Today I will embark on a momentous journey and you’re more than welcome to tag along. A few days ago I have released a photo manipulation I called “The Ninth Planet”. I made this for myself a personal project to give my screen a new dimension (all puns intended LOL). As I’m working on a laptop with a maximum resolution of 1280×800 the full dimension of my work was the same.
We will be recreating it here step by step, but with a bit of a twist, using my trusted laptop and all its 1280×800 resolution we will make a 2560×1600 version (everyone goes whoa!). So if you guys are ready for this trip start your engines and let’s get crack’n.
I’ve decided that I will post this tutorial in parts so we could focus on the task details before moving on to the different stages needed to complete the scene. So for today we will start with the background particularly the landscape.
What we will be making
What we need for this project:
Open Photoshop and create a new file with 2560×1600 dimensions and rename it “ninth planet”. Now open your landscape stock image and copy it to our “ninth planet” file.
As you can see, our Landscape stock image in all it’s 1920×1200 is too small for our work area.
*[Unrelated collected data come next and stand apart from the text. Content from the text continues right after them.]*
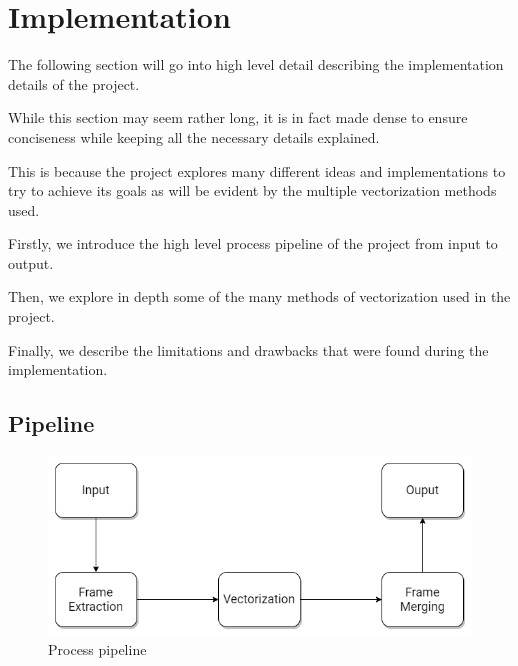 \documentclass[12pt]{article}
\newcommand{\sentence}{} %
\begin{document}
    \pagebreak


    \section{Implementation}\label{sec:implementation}

    \tab
    The following section will go into high level detail describing the implementation details of the project.
    \sentence
    While this section may seem rather long, it is in fact made dense to ensure conciseness while keeping all the
    necessary details explained.
    \sentence
    This is because the project explores many different ideas and implementations to try to achieve its goals as will
    be evident by the multiple vectorization methods used.
    \sentence
    Firstly, we introduce the high level process pipeline of the project from input to output.
    \sentence
    Then, we explore in depth some of the many methods of vectorization used in the project.
    \sentence
    Finally, we describe the limitations and drawbacks that were found during the implementation.

    \subsection{Pipeline}\label{subsec:pipeline}

    \begin{figure}[h]
        \centering
        \includegraphics[width=\textwidth]{Pipeline.png}
        \caption[Pipeline]{Process pipeline}
        \label{fig:pipeline}
    \end{figure}

    \bigskip
\end{document}
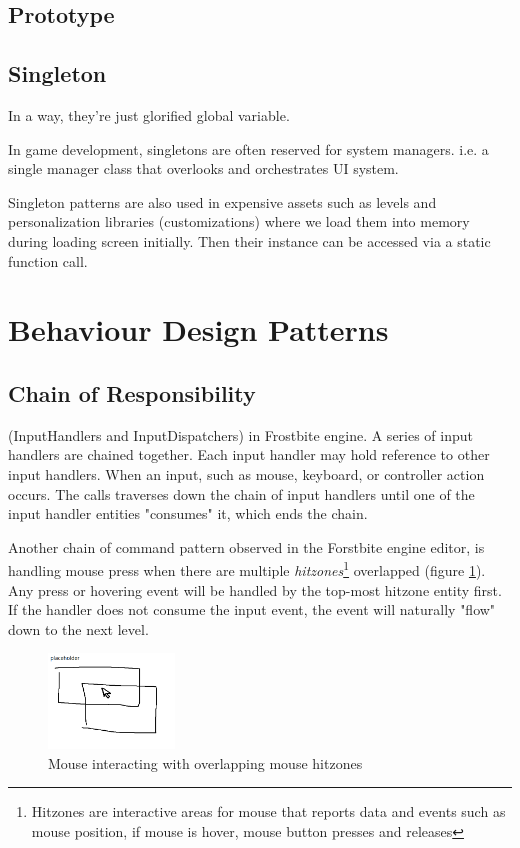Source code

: \documentclass[10pt,letterpaper]{article}
\newcommand{\bs}{\bigskip}
\begin{document}
\begin{multicols}{2}
\subsection{Prototype}

\subsection{Singleton}

In a way, they're just glorified global variable.

In game development, singletons are often reserved for system managers. i.e. a single manager class that overlooks and orchestrates UI system.

Singleton patterns are also used in expensive assets such as levels and personalization libraries (customizations) where we load them into memory during loading screen initially. Then their instance can be accessed via a static function call.

\section{Behaviour Design Patterns}

\subsection{Chain of Responsibility}

(InputHandlers and InputDispatchers) in Frostbite engine. A series of input handlers are chained together. Each input handler may hold reference to other input handlers.
\bs
When an input, such as mouse, keyboard, or controller action occurs. The calls traverses down the chain of input handlers until one of the input handler entities "consumes" it, which ends the chain.
\bs

Another chain of command pattern observed in the Forstbite engine editor, is handling mouse press when there are multiple \textit{hitzones}\footnote{Hitzones are interactive areas for mouse that reports data and events such as mouse position, if mouse is hover, mouse button presses and releases} overlapped (figure \ref{fig:chainofcommand-mousezones}). Any press or hovering event will be handled by the top-most hitzone entity first. If the handler does not consume the input event, the event will naturally "flow" down to the next level.
\bs

\begin{figure}[H]
	\centering
	\includegraphics[width=0.3\textwidth]{assets/chainofcommand_mousezones}
	\caption{Mouse interacting with overlapping mouse hitzones}
	\label{fig:chainofcommand-mousezones}
\end{figure}


\end{multicols}
\end{document}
Stretching the image is not an option here because it will not look good.
What we will do is position our landscape on the right bottom part of our work area by selecting all Ctrl + A then with your Move tool (V) selected go to your Alignment options and choose Align bottom edges and Align right edges. (Note: Icons highlighted in blue)
To make the landscape fill the empty space duplicate your Landscape layer. Then with your Landscape layer copy selected go to Edit > Transform > Flip Horizontal. Now move it to the left with the left arrow key or Shift + left arrow key until the edge of your Copy layer touches the end of your original Landscape layer. Merge the two layers and rename it “Landscape”.
Now we have a full width landscape. Weird looking yeah, but we can take care of that easy. Grab your Lasso tool (L) then set your Feather radius to around 35px, anti alias ticked and round up a small part of river bank where your two landscape images were joined.
Copy this selection, Ctrl + C, and paste it on a new layer Ctrl + V then move it to the left. Just use your judgment to align it to the direction of the river bank of your right side image (arrow keys Up, Down, Left, Right), better Zoom in to clearly see your work.
Duplicate it Ctrl + J (3 to 4) times or as many times as you need to make it reach the edge of the work canvas something like this.
The next problem we have is that patch of water remaining from our original Landscape image. It’s time to merge our layers so we don’t have to go back and forth from layer to layer. Then make sure you have a soft round brush selected. This time we need to call upon the services of our Clone stamp tool (S). Pick a nice spot of dry grass the thicker the better. That area where we joined our two landscapes looks promising. Zoom in close to that area then just click anywhere while you hold down the Alt key and release. You can start brushing away the patch of water. Feel free to increase or decrease your brush size to optimize the effect.
Now that’s done check out this screenshot…
We need to fix the areas circled in blue, we don’t really need those houses, and the mountain where we merged the two landscapes look unnatural. So with the same technique we used to fix the patch of water previously we will repeat here using the trees to reforest these areas.